This work is part of the solo exhibition ‘The sound of night falling in the other room’ by Bart Lunenburg. The project weaves together diverse European timber traditions and hidden wooden constructions in contemporary cityscapes.
One of the series on view is Oever (2025-26) in which Lunenburg examines the accumulation of building layers underneath the houses in Amsterdam's oldest streets. These originally medieval wooden houses had to be demolished and rebuilt over time, because they sank into the marshy peat. The foundations of one house remained to serve as a support for the next and - together with millions of wooden stilts - they are still forming the foundations for daily life in the city. The intertwined structures of oakwood in this series form a sculptural interpretation of the first medieval wooden houses on the banks of the Amstel River, and are a testimony to these many ‘houses in houses’ that Amsterdam buildings carry within themselves.

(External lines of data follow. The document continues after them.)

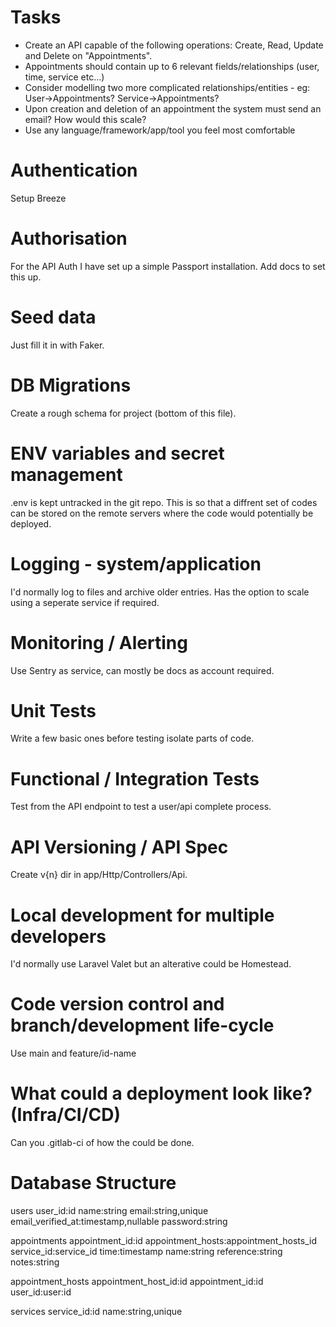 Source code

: # Tasks
 - Create an API capable of the following operations: Create, Read, Update and Delete on "Appointments".
 - Appointments should contain up to 6 relevant fields/relationships (user, time, service etc...)
 - Consider modelling two more complicated relationships/entities - eg: User->Appointments? Service->Appointments?
 - Upon creation and deletion of an appointment the system must send an email? How would this scale?
 - Use any language/framework/app/tool you feel most comfortable

# Authentication
Setup Breeze

# Authorisation
For the API Auth I have set up a simple Passport installation. Add docs to set this up.

# Seed data
Just fill it in with Faker.

# DB Migrations
Create a rough schema for project (bottom of this file).

# ENV variables and secret management
.env is kept untracked in the git repo. This is so that a diffrent set of codes can be stored on the remote servers
where the code would potentially be deployed.

# Logging - system/application
I'd normally log to files and archive older entries. Has the option to scale using a seperate service if required.

# Monitoring / Alerting
Use Sentry as service, can mostly be docs as account required.

# Unit Tests
Write a few basic ones before testing isolate parts of code.

# Functional / Integration Tests
Test from the API endpoint to test a user/api complete process.

# API Versioning / API Spec
Create v{n} dir in app/Http/Controllers/Api.

# Local development for multiple developers
I'd normally use Laravel Valet but an alterative could be Homestead.

# Code version control and branch/development life-cycle
Use main and feature/id-name

# What could a deployment look like? (Infra/CI/CD)
Can you .gitlab-ci of how the could be done.

# Database Structure
users
    user_id:id
    name:string
    email:string,unique
    email_verified_at:timestamp,nullable
    password:string

appointments
    appointment_id:id
    appointment_hosts:appointment_hosts_id
    service_id:service_id
    time:timestamp
    name:string
    reference:string
    notes:string

appointment_hosts
    appointment_host_id:id
    appointment_id:id
    user_id:user:id

services
    service_id:id
    name:string,unique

In his recent research project Lunenburg followed the waters of the Amstel river all the way upstream. Through the historical phenomenon of the ‘Rheinflößerei’ or ‘Holländerfloße’ (the timber trade network dating from the late Middle Ages, in which hundreds of meters of long wooden rafts supplied various Dutch cities with wood via the rivers) he draws connections between the construction of Amsterdam's historic city centre to his recent artist-in-residency at Weilermattes in the German countryside. In the photoseries Nocturnes (2026), created during his residency, models and sculptures built by the artist merge into the theatrical darkness of the vernacular architecture in the rural Rhineland-Pfaltz. A vanished staircase, a burnt roof, a deep blue hue hidden under a thick layer of lime, the shadow of one ladder over another. The series artistically explores local carpentry traditions, the changing uses of the rural landscape, and rituals surrounding German timber architecture.
By weaving together building traditions, symbols, and ecological elements from both rural and urban history, in the city of Amsterdam and in forested areas of Europe, Lunenburg aims to demonstrate the diversity of origins among its inhabitants and the materials used in the city's construction.
On the occasion of his solo exhibition, the new research publication Drijfwoud (Driftwoods) (published by Soft concern hard concern, 2026) is launched, featuring an essay by Lunenburg, reference materials, and new works.